Exercise:
If a line in the listing below contains "apply", return that line.

Start of Data extracts

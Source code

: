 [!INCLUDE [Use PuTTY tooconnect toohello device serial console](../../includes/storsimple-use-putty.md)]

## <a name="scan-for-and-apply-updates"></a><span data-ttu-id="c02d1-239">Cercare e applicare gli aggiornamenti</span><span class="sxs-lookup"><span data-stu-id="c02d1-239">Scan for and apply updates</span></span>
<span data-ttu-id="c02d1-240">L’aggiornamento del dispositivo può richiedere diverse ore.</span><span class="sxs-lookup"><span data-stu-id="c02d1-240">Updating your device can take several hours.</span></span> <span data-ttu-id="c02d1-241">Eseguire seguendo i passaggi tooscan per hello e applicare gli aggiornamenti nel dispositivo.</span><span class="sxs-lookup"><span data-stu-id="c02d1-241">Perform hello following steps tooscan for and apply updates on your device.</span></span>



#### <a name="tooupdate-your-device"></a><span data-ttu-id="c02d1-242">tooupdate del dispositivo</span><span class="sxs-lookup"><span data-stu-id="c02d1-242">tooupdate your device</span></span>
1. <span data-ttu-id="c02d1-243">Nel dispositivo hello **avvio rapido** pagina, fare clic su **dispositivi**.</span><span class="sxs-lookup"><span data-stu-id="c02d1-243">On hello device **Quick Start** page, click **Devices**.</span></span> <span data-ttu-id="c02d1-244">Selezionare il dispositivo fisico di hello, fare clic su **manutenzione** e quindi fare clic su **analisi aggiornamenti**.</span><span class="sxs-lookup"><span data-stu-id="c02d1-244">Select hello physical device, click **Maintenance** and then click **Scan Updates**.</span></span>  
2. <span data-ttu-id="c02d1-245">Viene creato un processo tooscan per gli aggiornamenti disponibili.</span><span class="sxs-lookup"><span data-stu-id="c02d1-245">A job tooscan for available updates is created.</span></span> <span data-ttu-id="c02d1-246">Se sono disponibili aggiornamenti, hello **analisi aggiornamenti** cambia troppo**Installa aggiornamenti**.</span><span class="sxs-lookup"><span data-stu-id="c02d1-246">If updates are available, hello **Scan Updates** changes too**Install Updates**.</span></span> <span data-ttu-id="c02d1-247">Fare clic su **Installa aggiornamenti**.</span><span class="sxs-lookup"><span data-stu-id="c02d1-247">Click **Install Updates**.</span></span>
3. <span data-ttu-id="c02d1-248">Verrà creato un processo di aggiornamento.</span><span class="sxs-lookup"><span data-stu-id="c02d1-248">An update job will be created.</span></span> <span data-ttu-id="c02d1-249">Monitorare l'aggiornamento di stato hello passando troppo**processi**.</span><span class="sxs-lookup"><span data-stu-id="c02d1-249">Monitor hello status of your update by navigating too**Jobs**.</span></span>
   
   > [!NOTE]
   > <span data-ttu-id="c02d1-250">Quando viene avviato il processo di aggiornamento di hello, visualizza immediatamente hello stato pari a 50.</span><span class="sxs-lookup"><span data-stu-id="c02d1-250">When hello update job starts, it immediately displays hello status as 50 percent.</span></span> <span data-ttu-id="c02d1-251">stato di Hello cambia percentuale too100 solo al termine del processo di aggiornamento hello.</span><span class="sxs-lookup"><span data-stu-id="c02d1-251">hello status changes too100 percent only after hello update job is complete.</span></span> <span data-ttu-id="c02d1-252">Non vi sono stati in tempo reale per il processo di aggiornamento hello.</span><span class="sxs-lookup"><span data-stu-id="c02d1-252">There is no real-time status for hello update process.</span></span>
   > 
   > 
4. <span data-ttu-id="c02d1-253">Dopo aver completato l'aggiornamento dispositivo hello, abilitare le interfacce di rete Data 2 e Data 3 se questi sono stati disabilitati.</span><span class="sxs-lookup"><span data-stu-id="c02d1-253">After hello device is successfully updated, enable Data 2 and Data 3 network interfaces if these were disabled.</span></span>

End of Data extracts

Exercise solution:
## <a name="scan-for-and-apply-updates"></a><span data-ttu-id="c02d1-239">Cercare e applicare gli aggiornamenti</span><span class="sxs-lookup"><span data-stu-id="c02d1-239">Scan for and apply updates</span></span>
<span data-ttu-id="c02d1-240">L’aggiornamento del dispositivo può richiedere diverse ore.</span><span class="sxs-lookup"><span data-stu-id="c02d1-240">Updating your device can take several hours.</span></span> <span data-ttu-id="c02d1-241">Eseguire seguendo i passaggi tooscan per hello e applicare gli aggiornamenti nel dispositivo.</span><span class="sxs-lookup"><span data-stu-id="c02d1-241">Perform hello following steps tooscan for and apply updates on your device.</span></span>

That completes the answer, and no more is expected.